## Task prompt
Write out each line of the records that has "method" in it.

## Material supplied
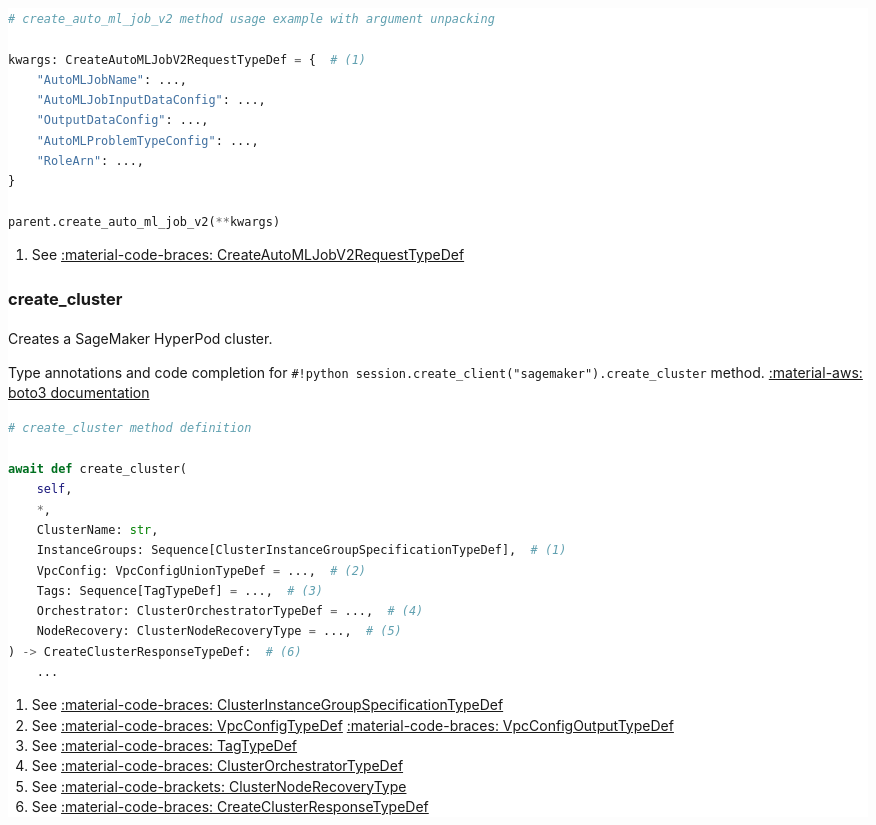
```python
# create_auto_ml_job_v2 method usage example with argument unpacking

kwargs: CreateAutoMLJobV2RequestTypeDef = {  # (1)
    "AutoMLJobName": ...,
    "AutoMLJobInputDataConfig": ...,
    "OutputDataConfig": ...,
    "AutoMLProblemTypeConfig": ...,
    "RoleArn": ...,
}

parent.create_auto_ml_job_v2(**kwargs)
```

1. See [:material-code-braces: CreateAutoMLJobV2RequestTypeDef](./type_defs.md#createautomljobv2requesttypedef) 

### create\_cluster

Creates a SageMaker HyperPod cluster.

Type annotations and code completion for `#!python session.create_client("sagemaker").create_cluster` method.
[:material-aws: boto3 documentation](https://boto3.amazonaws.com/v1/documentation/api/latest/reference/services/sagemaker/client/create_cluster.html)

```python
# create_cluster method definition

await def create_cluster(
    self,
    *,
    ClusterName: str,
    InstanceGroups: Sequence[ClusterInstanceGroupSpecificationTypeDef],  # (1)
    VpcConfig: VpcConfigUnionTypeDef = ...,  # (2)
    Tags: Sequence[TagTypeDef] = ...,  # (3)
    Orchestrator: ClusterOrchestratorTypeDef = ...,  # (4)
    NodeRecovery: ClusterNodeRecoveryType = ...,  # (5)
) -> CreateClusterResponseTypeDef:  # (6)
    ...
```

1. See [:material-code-braces: ClusterInstanceGroupSpecificationTypeDef](./type_defs.md#clusterinstancegroupspecificationtypedef) 
2. See [:material-code-braces: VpcConfigTypeDef](./type_defs.md#vpcconfigtypedef) [:material-code-braces: VpcConfigOutputTypeDef](./type_defs.md#vpcconfigoutputtypedef) 
3. See [:material-code-braces: TagTypeDef](./type_defs.md#tagtypedef) 
4. See [:material-code-braces: ClusterOrchestratorTypeDef](./type_defs.md#clusterorchestratortypedef) 
5. See [:material-code-brackets: ClusterNodeRecoveryType](./literals.md#clusternoderecoverytype) 
6. See [:material-code-braces: CreateClusterResponseTypeDef](./type_defs.md#createclusterresponsetypedef) 

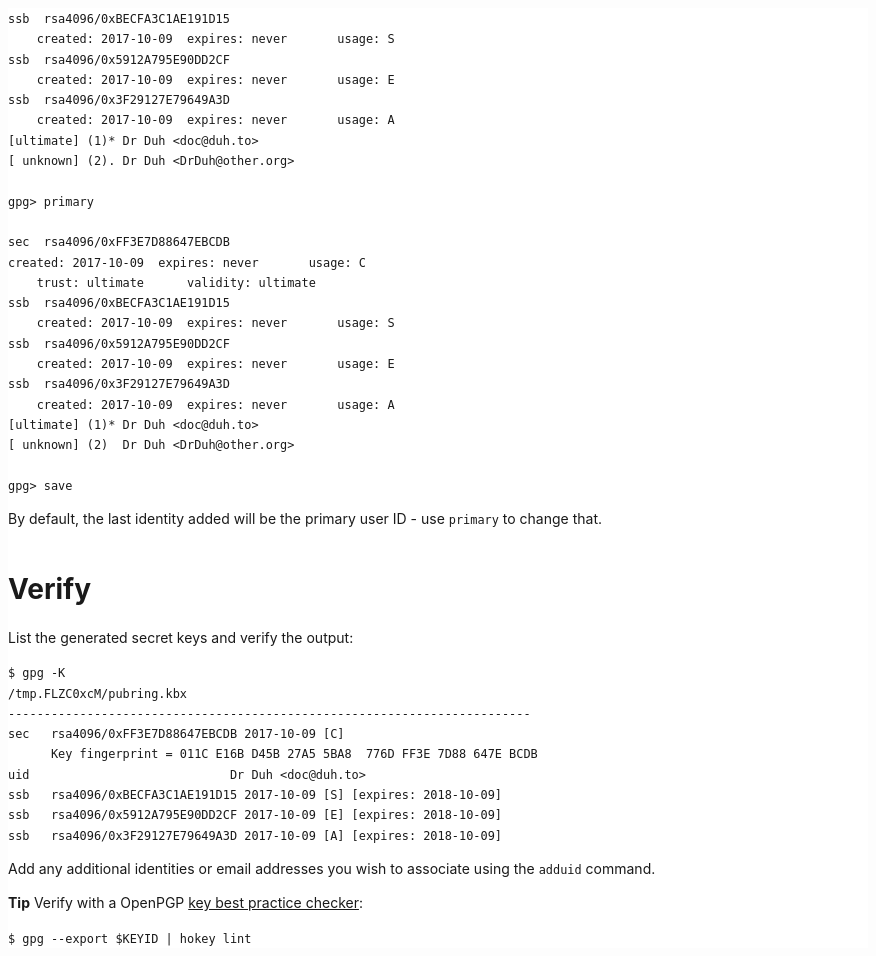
 ```console
ssb  rsa4096/0xBECFA3C1AE191D15
    created: 2017-10-09  expires: never       usage: S
ssb  rsa4096/0x5912A795E90DD2CF
    created: 2017-10-09  expires: never       usage: E
ssb  rsa4096/0x3F29127E79649A3D
    created: 2017-10-09  expires: never       usage: A
[ultimate] (1)* Dr Duh <doc@duh.to>
[ unknown] (2). Dr Duh <DrDuh@other.org>

gpg> primary

sec  rsa4096/0xFF3E7D88647EBCDB
created: 2017-10-09  expires: never       usage: C
    trust: ultimate      validity: ultimate
ssb  rsa4096/0xBECFA3C1AE191D15
    created: 2017-10-09  expires: never       usage: S
ssb  rsa4096/0x5912A795E90DD2CF
    created: 2017-10-09  expires: never       usage: E
ssb  rsa4096/0x3F29127E79649A3D
    created: 2017-10-09  expires: never       usage: A
[ultimate] (1)* Dr Duh <doc@duh.to>
[ unknown] (2)  Dr Duh <DrDuh@other.org>

gpg> save
```

By default, the last identity added will be the primary user ID - use `primary` to change that.

# Verify

List the generated secret keys and verify the output:

```console
$ gpg -K
/tmp.FLZC0xcM/pubring.kbx
-------------------------------------------------------------------------
sec   rsa4096/0xFF3E7D88647EBCDB 2017-10-09 [C]
      Key fingerprint = 011C E16B D45B 27A5 5BA8  776D FF3E 7D88 647E BCDB
uid                            Dr Duh <doc@duh.to>
ssb   rsa4096/0xBECFA3C1AE191D15 2017-10-09 [S] [expires: 2018-10-09]
ssb   rsa4096/0x5912A795E90DD2CF 2017-10-09 [E] [expires: 2018-10-09]
ssb   rsa4096/0x3F29127E79649A3D 2017-10-09 [A] [expires: 2018-10-09]
```

Add any additional identities or email addresses you wish to associate using the `adduid` command.

**Tip** Verify with a OpenPGP [key best practice checker](https://riseup.net/en/security/message-security/openpgp/best-practices#openpgp-key-checks):

```console
$ gpg --export $KEYID | hokey lint
```
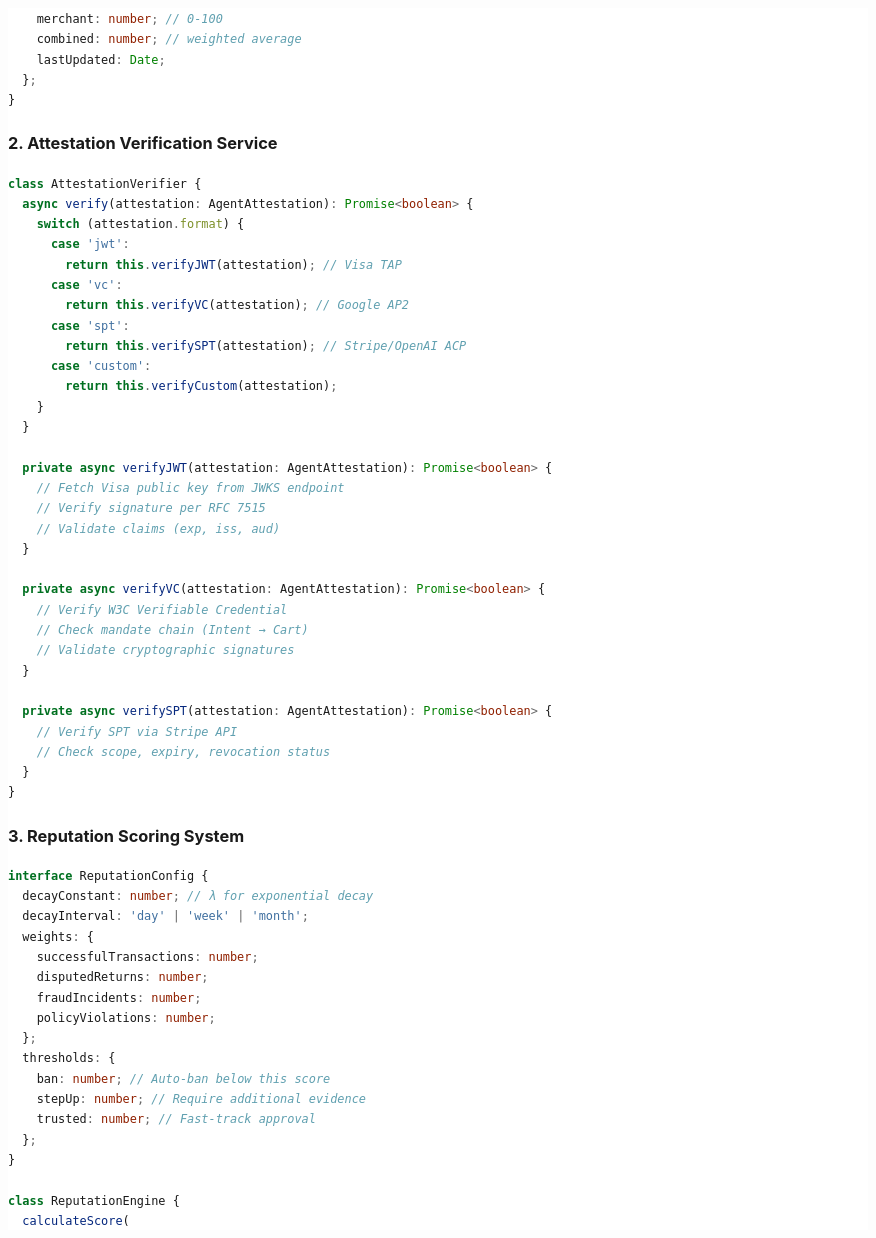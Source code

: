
 ```typescript
    merchant: number; // 0-100
    combined: number; // weighted average
    lastUpdated: Date;
  };
}
```

### 2. Attestation Verification Service

```typescript
class AttestationVerifier {
  async verify(attestation: AgentAttestation): Promise<boolean> {
    switch (attestation.format) {
      case 'jwt':
        return this.verifyJWT(attestation); // Visa TAP
      case 'vc':
        return this.verifyVC(attestation); // Google AP2
      case 'spt':
        return this.verifySPT(attestation); // Stripe/OpenAI ACP
      case 'custom':
        return this.verifyCustom(attestation);
    }
  }

  private async verifyJWT(attestation: AgentAttestation): Promise<boolean> {
    // Fetch Visa public key from JWKS endpoint
    // Verify signature per RFC 7515
    // Validate claims (exp, iss, aud)
  }

  private async verifyVC(attestation: AgentAttestation): Promise<boolean> {
    // Verify W3C Verifiable Credential
    // Check mandate chain (Intent → Cart)
    // Validate cryptographic signatures
  }

  private async verifySPT(attestation: AgentAttestation): Promise<boolean> {
    // Verify SPT via Stripe API
    // Check scope, expiry, revocation status
  }
}
```

### 3. Reputation Scoring System

```typescript
interface ReputationConfig {
  decayConstant: number; // λ for exponential decay
  decayInterval: 'day' | 'week' | 'month';
  weights: {
    successfulTransactions: number;
    disputedReturns: number;
    fraudIncidents: number;
    policyViolations: number;
  };
  thresholds: {
    ban: number; // Auto-ban below this score
    stepUp: number; // Require additional evidence
    trusted: number; // Fast-track approval
  };
}

class ReputationEngine {
  calculateScore(
```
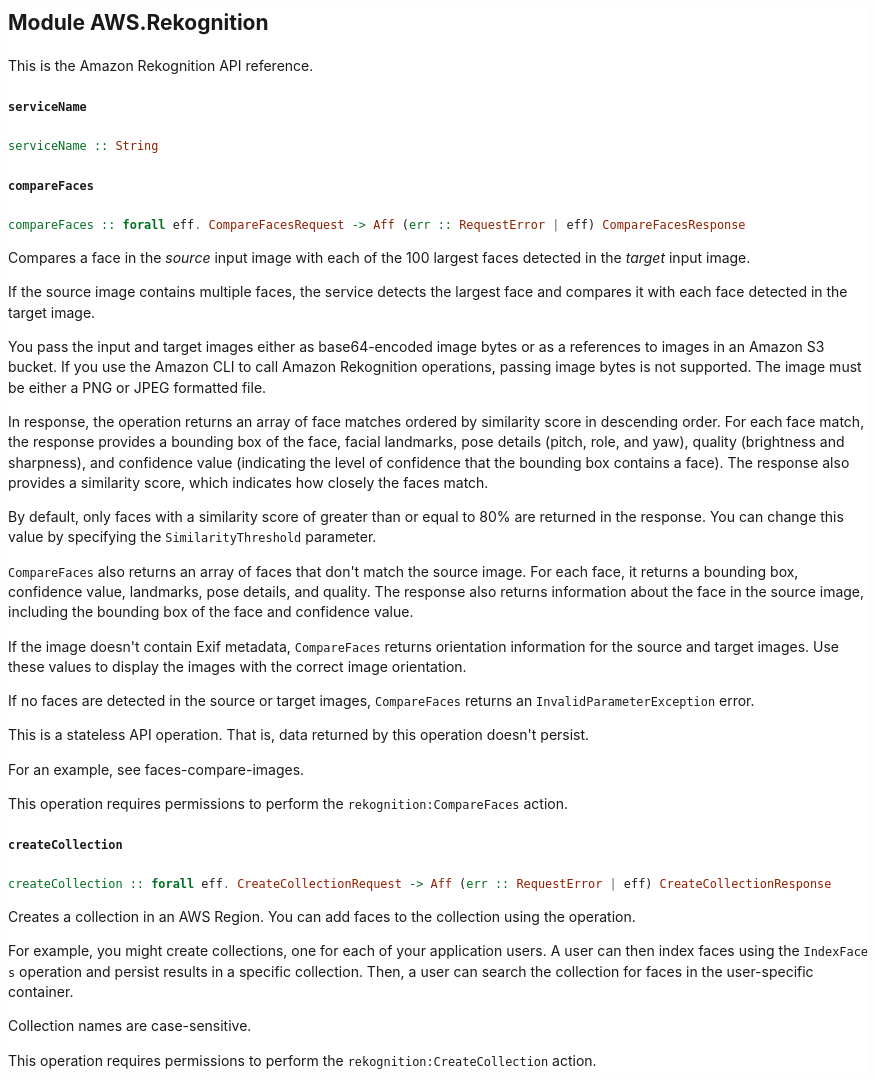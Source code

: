 ## Module AWS.Rekognition

<p>This is the Amazon Rekognition API reference.</p>

#### `serviceName`

``` purescript
serviceName :: String
```

#### `compareFaces`

``` purescript
compareFaces :: forall eff. CompareFacesRequest -> Aff (err :: RequestError | eff) CompareFacesResponse
```

<p>Compares a face in the <i>source</i> input image with each of the 100 largest faces detected in the <i>target</i> input image. </p> <note> <p> If the source image contains multiple faces, the service detects the largest face and compares it with each face detected in the target image. </p> </note> <p>You pass the input and target images either as base64-encoded image bytes or as a references to images in an Amazon S3 bucket. If you use the Amazon CLI to call Amazon Rekognition operations, passing image bytes is not supported. The image must be either a PNG or JPEG formatted file. </p> <p>In response, the operation returns an array of face matches ordered by similarity score in descending order. For each face match, the response provides a bounding box of the face, facial landmarks, pose details (pitch, role, and yaw), quality (brightness and sharpness), and confidence value (indicating the level of confidence that the bounding box contains a face). The response also provides a similarity score, which indicates how closely the faces match. </p> <note> <p>By default, only faces with a similarity score of greater than or equal to 80% are returned in the response. You can change this value by specifying the <code>SimilarityThreshold</code> parameter.</p> </note> <p> <code>CompareFaces</code> also returns an array of faces that don't match the source image. For each face, it returns a bounding box, confidence value, landmarks, pose details, and quality. The response also returns information about the face in the source image, including the bounding box of the face and confidence value.</p> <p>If the image doesn't contain Exif metadata, <code>CompareFaces</code> returns orientation information for the source and target images. Use these values to display the images with the correct image orientation.</p> <p>If no faces are detected in the source or target images, <code>CompareFaces</code> returns an <code>InvalidParameterException</code> error. </p> <note> <p> This is a stateless API operation. That is, data returned by this operation doesn't persist.</p> </note> <p>For an example, see <a>faces-compare-images</a>.</p> <p>This operation requires permissions to perform the <code>rekognition:CompareFaces</code> action.</p>

#### `createCollection`

``` purescript
createCollection :: forall eff. CreateCollectionRequest -> Aff (err :: RequestError | eff) CreateCollectionResponse
```

<p>Creates a collection in an AWS Region. You can add faces to the collection using the operation. </p> <p>For example, you might create collections, one for each of your application users. A user can then index faces using the <code>IndexFaces</code> operation and persist results in a specific collection. Then, a user can search the collection for faces in the user-specific container. </p> <note> <p>Collection names are case-sensitive.</p> </note> <p>This operation requires permissions to perform the <code>rekognition:CreateCollection</code> action.</p>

## Answer space
# create_auto_ml_job_v2 method usage example with argument unpacking
Type annotations and code completion for `#!python session.create_client("sagemaker").create_cluster` method.
# create_cluster method definition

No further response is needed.